Dieses Missbrauchspotenzial zeigt sich auch daran, wie § 28 Abs. 1 Nr. 2 StAG verwaltungsrechtlich umgesetzt und ausgestaltet wird. Anders als in anderen Ländern mit vergleichbaren Verlustgründen ist hier die Staatsangehörigkeitsbehörde wesentlich dafür verantwortlich, die Norm anzuwenden. Während manche Länder eine Überprüfung durch die Gerichte8) oder sogar ein Strafverfahren mit abschließenden Urteil9) als Voraussetzung für den Verlust aufgrund von Terrorismus vorsehen, regelt § 28 Abs. 3 StAG in Deutschland, dass die Rechtsfolge des § 28 Abs. 1 Nr. 2 StAG kraft Gesetzes eintritt. Der Verlust der Staatsangehörigkeit ist aber nach § 30 Abs. 1 S. 3 StAG von Amts wegen deklaratorisch festzustellen, nach § 28 Abs. 3 S. 2 StAG wäre bei gewöhnlichem Aufenthalt des*der Betroffenen im Inland die oberste Landesbehörde oder die von ihr nach Landesrecht bestimmte Behörde zuständig. Dagegen kann die betroffene Individual zwar Widerspruch nach §§ 70 ff. VwGO bzw. Feststellungsklage nach § 43 Abs. 1 VwGO erheben. Insofern trägt dann die zuständige Staatsangehörigkeitsbehörde für das Vorliegen der Tatbestandsvoraussetzungen des § 28 Abs. 1 Nr. 2 StAG nach § 28 Abs. 3 S. 2 StAG die Darlegungs- und Beweislast. Erfolgreiche Rechtsmittel könnten aber nicht den Verlust als Rechtsfolge beseitigen, sondern „nur“ den Feststellungsbescheid der Behörde.
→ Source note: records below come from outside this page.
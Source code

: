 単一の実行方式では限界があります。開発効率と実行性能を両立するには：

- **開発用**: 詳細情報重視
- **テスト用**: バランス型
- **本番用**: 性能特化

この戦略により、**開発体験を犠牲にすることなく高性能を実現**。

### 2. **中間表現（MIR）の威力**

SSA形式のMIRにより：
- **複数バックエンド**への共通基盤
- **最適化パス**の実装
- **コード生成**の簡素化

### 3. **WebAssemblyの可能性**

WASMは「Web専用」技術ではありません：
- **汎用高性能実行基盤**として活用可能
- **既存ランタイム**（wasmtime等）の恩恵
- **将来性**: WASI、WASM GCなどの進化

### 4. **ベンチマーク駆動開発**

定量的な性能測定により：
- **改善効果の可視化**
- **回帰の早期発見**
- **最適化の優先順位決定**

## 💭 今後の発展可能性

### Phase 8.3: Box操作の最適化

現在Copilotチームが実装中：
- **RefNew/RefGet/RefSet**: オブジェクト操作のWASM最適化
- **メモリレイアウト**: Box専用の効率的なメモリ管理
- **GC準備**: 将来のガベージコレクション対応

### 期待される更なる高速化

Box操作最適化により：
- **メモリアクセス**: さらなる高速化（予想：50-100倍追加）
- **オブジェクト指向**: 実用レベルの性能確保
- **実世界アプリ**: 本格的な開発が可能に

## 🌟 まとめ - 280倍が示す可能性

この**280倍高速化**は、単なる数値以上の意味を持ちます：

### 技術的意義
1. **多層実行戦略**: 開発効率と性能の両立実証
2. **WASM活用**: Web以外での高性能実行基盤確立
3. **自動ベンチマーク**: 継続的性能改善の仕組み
Über den Umweg eines verwaltungsrechtlichen Verfahrens ermöglicht dies daher dennoch, dass die Widerspruchsbehörde oder die Verwaltungsgerichte die Voraussetzungen des § 28 Abs. 1 Nr. 2 StAG inzident materiell-rechtliche überprüft.
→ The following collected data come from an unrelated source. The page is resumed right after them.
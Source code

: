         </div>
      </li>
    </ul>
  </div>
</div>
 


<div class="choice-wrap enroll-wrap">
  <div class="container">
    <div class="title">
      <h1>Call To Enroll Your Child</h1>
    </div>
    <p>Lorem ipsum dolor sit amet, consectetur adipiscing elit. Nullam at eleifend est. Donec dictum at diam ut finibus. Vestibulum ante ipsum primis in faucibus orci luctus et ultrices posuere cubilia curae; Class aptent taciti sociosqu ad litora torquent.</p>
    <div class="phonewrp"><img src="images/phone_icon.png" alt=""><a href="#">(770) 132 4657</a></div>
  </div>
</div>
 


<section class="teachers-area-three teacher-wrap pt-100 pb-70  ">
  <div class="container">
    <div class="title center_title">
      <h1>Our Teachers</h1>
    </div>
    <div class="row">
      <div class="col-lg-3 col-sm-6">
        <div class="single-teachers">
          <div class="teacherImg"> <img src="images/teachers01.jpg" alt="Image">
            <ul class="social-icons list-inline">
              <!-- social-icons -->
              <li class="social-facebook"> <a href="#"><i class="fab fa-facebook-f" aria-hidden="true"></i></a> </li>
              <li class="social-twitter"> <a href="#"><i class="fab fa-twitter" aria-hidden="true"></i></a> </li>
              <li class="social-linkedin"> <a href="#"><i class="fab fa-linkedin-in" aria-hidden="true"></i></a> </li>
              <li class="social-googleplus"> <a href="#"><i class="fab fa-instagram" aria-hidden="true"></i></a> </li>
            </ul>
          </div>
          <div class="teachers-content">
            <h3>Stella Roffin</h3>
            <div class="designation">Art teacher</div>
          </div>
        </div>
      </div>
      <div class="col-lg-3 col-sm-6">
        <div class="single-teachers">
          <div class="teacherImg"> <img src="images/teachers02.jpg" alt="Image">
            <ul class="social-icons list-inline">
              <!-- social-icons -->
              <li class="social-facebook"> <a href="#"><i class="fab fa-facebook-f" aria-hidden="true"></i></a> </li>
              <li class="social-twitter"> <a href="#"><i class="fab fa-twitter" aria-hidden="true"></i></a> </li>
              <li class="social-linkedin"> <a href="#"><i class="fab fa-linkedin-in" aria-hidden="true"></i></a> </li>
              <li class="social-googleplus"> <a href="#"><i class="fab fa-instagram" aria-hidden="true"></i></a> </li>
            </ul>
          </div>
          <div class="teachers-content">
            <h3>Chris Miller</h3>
Krisenmanagement im Staatsangehörigkeitsrecht
Zwar genießt die deutsche Staatsangehörigkeit mit Artwork. 16 Abs. 1 GG einen, auch im internationalen Vergleich, hohen Schutzstandard, der verbietet, dass die deutsche Staatsangehörigkeit entzogen werden darf. Ein Verlust der deutschen Staatsangehörigkeit aufgrund von rassistischen oder anderen diskriminierenden Gründen ist ein verfassungswidriger Entzug iSv Artwork. 16 Abs. 1 GG. Dennoch besteht mit der Verlustregelung des § 28 Abs. 1 Nr. 2 StAG auf verschiedenen Ebenen ein Missbrauchspotenzial, das von denjenigen ausgenutzt werden kann, die Menschen mit mehrfacher Staatsangehörigkeit los werden wollen. Dass der neue Verlustgrund in § 28 Abs. 1 Nr. 2 StAG an Verhalten anknüpft, dass an Werte- und Loyalitätsvorstellungen gemessen wird, birgt ein ernstzunehmendes Risiko. Dessen missbräuchliche Anwendung, wie beispielsweise ein „Clan-Verlustgrund“, könnte die Hintertür für diskriminierungsanfällige Regelungen im Ausbürgerungsrecht öffnen und damit auch den einheitlichen Standing der Staatsangehörigkeit gefährden. Um das Missbrauchspotenzial des Staatsangehörigkeitsrechts einzudämmen und es damit für die Zukunft krisenfest zu machen, muss § 28 Abs. 1 Nr. 2 StAG gestrichen werden.